▶ [What to produce]: For the records below, print the lines from the line with "between R and" through the line with "framework) to implement" exactly as written; include both end lines and exclude the rest.

Records for the task section start

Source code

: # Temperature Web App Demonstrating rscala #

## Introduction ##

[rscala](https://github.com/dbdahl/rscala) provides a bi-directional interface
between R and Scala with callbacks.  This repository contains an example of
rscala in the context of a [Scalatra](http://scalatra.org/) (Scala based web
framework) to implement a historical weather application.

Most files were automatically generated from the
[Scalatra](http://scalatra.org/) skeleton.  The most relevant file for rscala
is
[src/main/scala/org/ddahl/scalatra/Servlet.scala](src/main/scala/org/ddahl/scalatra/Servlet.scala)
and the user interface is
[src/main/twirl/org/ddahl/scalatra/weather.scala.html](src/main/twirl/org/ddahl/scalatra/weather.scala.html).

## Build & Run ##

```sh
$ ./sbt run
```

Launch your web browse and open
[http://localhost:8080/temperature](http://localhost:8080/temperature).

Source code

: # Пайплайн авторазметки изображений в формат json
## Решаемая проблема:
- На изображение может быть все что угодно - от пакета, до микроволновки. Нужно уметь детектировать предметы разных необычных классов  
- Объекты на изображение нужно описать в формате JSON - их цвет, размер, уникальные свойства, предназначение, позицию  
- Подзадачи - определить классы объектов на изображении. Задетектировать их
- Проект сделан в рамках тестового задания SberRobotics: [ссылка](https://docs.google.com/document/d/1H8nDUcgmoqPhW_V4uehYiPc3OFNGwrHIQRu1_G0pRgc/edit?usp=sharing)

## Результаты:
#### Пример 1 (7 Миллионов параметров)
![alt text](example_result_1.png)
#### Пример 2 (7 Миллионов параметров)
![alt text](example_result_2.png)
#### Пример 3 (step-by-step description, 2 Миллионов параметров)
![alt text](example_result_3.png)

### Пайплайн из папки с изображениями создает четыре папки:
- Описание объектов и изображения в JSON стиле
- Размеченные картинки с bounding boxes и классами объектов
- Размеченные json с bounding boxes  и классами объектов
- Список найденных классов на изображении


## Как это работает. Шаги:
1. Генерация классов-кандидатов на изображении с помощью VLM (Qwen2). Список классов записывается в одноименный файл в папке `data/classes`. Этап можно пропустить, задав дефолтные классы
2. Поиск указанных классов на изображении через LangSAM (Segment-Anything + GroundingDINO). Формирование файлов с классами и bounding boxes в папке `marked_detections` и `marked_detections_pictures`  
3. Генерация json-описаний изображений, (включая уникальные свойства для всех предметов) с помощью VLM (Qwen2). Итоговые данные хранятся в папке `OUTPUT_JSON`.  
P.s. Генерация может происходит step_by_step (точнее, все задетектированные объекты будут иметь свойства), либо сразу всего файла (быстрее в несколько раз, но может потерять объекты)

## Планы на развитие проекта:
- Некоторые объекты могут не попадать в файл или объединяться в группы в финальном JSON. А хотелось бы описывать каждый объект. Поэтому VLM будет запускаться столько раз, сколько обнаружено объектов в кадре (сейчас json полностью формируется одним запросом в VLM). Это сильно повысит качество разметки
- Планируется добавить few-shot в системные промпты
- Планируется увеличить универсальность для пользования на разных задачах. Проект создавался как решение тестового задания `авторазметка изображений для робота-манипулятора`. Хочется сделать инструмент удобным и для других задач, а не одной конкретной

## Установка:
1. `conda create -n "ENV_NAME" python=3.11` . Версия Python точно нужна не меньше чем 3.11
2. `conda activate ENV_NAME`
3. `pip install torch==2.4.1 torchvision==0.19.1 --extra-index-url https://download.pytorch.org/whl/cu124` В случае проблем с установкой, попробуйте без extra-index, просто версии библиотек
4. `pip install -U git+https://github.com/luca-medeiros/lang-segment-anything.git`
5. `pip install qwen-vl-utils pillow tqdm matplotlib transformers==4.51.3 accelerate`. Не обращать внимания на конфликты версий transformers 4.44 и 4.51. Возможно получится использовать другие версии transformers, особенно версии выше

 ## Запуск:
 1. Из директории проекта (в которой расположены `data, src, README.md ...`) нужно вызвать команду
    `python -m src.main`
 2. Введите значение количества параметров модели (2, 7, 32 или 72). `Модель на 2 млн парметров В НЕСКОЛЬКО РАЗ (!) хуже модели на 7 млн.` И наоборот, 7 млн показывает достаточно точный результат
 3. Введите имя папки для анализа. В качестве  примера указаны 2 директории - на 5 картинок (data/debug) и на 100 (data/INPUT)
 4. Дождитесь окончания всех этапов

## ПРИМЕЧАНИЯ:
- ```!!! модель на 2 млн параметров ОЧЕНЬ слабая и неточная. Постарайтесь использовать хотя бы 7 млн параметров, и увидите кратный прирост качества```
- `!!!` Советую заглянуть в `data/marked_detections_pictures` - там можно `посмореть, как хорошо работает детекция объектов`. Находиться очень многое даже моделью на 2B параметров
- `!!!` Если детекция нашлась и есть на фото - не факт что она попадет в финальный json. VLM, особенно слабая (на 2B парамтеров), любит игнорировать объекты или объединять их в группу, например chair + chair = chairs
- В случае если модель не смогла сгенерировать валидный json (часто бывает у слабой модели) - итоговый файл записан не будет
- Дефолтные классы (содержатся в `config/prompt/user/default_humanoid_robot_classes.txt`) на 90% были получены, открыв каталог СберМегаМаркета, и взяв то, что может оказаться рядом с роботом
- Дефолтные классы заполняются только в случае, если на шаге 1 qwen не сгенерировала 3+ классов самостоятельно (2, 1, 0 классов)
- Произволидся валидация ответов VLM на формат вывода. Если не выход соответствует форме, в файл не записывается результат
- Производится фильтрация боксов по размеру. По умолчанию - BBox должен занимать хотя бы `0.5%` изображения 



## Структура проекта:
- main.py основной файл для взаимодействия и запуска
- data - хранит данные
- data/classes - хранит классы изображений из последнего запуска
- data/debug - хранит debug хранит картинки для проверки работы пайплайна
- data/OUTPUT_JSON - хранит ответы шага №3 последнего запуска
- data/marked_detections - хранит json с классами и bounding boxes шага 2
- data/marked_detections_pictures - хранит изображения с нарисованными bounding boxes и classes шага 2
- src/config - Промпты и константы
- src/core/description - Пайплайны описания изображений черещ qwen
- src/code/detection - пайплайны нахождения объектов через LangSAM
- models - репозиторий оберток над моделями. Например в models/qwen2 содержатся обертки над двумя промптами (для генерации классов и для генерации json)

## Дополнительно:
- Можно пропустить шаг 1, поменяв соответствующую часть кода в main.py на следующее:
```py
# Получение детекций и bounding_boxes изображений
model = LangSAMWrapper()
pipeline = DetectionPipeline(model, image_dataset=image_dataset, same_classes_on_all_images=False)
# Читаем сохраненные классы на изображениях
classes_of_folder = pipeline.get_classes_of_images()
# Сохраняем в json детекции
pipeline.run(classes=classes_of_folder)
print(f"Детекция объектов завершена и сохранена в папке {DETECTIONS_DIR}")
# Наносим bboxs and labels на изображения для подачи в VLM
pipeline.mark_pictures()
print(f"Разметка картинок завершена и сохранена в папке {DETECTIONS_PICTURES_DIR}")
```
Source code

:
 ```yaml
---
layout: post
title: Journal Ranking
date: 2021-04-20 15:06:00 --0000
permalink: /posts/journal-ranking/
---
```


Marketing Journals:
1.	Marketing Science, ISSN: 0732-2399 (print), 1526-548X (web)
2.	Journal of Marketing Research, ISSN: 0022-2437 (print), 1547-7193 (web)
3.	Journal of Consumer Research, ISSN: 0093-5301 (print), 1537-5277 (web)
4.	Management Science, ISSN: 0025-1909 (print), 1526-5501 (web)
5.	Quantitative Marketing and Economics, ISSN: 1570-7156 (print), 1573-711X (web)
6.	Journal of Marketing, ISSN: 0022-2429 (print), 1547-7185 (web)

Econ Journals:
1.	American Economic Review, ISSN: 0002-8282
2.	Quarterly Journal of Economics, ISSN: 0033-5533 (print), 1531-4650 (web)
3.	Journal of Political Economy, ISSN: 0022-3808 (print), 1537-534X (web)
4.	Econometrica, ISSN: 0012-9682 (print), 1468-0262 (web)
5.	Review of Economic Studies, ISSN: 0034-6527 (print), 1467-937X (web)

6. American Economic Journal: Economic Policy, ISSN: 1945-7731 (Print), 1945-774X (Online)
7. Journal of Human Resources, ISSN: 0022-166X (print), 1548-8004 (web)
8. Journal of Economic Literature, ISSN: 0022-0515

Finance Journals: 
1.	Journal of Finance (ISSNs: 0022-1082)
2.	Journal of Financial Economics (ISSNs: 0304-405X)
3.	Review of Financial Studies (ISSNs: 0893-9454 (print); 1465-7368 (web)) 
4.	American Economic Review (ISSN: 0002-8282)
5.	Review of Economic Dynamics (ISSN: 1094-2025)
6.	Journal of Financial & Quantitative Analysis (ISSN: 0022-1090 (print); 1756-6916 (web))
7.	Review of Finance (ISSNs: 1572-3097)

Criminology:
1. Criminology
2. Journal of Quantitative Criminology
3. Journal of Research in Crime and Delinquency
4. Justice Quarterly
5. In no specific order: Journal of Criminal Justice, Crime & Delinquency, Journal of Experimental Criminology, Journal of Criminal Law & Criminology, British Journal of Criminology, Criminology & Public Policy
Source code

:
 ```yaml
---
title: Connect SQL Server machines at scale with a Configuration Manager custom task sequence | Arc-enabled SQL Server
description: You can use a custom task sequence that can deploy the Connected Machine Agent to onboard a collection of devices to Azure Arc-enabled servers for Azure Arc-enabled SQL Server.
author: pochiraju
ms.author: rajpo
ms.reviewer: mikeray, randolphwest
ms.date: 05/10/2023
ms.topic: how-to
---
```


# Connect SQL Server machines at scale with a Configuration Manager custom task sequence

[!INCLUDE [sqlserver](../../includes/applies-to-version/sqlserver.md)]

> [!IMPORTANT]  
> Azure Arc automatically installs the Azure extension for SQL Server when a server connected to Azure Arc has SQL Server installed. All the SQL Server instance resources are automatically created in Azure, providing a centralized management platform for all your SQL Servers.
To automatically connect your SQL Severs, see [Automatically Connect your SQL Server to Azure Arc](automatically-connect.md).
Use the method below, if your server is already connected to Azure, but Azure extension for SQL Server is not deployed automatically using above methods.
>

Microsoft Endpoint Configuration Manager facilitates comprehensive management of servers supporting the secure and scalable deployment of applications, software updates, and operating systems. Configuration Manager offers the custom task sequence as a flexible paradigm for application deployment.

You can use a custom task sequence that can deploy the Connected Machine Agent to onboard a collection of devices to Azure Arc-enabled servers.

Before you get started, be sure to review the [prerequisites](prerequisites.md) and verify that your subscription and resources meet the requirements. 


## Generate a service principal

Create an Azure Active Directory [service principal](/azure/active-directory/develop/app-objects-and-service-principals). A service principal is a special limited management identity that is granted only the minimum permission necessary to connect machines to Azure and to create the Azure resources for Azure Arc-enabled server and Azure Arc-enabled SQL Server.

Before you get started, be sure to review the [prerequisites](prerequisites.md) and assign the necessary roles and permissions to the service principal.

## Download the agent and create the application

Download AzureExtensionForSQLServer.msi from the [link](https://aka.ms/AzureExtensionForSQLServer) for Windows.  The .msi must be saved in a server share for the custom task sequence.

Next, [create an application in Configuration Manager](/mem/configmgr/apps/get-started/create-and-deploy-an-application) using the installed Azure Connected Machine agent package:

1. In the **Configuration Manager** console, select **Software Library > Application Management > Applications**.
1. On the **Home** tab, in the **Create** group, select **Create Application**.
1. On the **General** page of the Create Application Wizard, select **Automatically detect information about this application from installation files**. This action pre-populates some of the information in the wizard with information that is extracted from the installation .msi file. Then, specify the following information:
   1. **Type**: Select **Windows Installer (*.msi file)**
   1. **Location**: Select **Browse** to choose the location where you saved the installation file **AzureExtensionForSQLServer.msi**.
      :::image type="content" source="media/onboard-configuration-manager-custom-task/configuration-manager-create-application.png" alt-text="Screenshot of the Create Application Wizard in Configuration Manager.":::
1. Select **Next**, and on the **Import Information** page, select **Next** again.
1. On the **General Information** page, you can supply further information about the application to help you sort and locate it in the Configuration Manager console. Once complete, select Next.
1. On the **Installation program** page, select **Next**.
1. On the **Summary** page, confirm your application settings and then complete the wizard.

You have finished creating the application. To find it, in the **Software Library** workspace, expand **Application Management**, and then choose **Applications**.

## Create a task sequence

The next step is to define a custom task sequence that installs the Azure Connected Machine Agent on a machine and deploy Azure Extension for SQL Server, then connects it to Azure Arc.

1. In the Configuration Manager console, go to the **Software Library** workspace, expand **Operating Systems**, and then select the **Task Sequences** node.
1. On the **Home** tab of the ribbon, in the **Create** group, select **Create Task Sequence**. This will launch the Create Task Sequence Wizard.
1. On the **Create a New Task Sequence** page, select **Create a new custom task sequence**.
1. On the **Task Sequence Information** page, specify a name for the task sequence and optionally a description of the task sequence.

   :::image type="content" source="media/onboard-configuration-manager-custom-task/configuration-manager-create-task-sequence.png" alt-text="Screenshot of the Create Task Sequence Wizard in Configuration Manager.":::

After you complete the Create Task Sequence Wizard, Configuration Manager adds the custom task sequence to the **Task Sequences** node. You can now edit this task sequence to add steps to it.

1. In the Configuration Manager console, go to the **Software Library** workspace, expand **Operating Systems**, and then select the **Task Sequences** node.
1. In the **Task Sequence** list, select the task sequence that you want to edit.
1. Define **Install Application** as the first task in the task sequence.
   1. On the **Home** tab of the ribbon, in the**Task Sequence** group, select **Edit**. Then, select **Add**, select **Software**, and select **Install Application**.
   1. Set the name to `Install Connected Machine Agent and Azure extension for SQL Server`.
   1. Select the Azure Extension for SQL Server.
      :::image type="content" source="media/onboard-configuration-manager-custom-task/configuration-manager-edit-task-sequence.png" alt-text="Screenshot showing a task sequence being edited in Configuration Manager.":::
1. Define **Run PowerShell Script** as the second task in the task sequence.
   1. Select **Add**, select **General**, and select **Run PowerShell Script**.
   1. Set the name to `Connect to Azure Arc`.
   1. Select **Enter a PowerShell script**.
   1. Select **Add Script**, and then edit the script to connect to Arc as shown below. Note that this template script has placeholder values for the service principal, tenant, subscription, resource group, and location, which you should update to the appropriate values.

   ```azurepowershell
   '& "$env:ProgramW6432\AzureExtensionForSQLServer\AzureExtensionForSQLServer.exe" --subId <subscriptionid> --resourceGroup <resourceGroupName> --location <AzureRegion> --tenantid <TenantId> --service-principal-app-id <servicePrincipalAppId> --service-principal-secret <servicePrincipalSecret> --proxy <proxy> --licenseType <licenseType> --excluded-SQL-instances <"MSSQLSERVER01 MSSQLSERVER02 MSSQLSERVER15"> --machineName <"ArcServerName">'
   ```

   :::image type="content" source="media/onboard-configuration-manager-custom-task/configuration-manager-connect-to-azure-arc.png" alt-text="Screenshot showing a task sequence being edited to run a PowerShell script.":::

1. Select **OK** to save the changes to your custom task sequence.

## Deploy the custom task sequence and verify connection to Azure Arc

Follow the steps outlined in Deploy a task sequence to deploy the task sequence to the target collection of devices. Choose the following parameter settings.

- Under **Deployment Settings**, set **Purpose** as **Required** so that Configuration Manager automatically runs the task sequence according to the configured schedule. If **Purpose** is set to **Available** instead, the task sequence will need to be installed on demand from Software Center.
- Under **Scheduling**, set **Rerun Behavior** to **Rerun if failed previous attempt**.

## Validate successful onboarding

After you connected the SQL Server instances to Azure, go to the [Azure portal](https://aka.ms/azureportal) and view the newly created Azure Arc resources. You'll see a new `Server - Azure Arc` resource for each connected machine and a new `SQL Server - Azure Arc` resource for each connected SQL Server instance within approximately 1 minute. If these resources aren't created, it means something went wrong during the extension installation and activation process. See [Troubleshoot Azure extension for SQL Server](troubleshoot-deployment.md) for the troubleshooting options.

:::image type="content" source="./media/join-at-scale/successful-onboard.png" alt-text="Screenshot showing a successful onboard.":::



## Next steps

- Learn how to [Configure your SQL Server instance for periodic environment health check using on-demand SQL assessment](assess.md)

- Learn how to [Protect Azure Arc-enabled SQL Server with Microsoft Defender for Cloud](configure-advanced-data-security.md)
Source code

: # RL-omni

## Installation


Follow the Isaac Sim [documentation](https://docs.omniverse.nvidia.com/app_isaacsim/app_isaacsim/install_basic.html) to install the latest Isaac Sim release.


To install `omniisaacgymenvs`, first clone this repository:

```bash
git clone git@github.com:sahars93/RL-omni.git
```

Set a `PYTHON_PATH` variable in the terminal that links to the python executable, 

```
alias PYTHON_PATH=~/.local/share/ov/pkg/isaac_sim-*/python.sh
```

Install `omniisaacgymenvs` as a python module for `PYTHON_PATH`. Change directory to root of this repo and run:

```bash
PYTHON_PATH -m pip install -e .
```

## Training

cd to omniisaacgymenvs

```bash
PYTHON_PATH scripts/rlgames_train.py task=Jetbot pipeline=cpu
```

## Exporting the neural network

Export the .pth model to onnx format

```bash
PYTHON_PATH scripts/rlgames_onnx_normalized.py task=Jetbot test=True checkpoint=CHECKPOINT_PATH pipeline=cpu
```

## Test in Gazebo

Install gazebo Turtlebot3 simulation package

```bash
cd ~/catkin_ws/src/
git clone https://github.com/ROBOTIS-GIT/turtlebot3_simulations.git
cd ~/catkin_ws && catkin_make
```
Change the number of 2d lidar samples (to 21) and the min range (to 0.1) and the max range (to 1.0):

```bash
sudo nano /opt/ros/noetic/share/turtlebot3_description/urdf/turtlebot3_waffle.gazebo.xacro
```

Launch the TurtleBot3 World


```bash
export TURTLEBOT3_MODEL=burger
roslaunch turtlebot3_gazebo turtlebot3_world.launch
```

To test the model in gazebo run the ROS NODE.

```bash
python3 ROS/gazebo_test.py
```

Records for the task section end

▶ [Task answer]:
between R and Scala with callbacks.  This repository contains an example of
rscala in the context of a [Scalatra](http://scalatra.org/) (Scala based web
framework) to implement a historical weather application.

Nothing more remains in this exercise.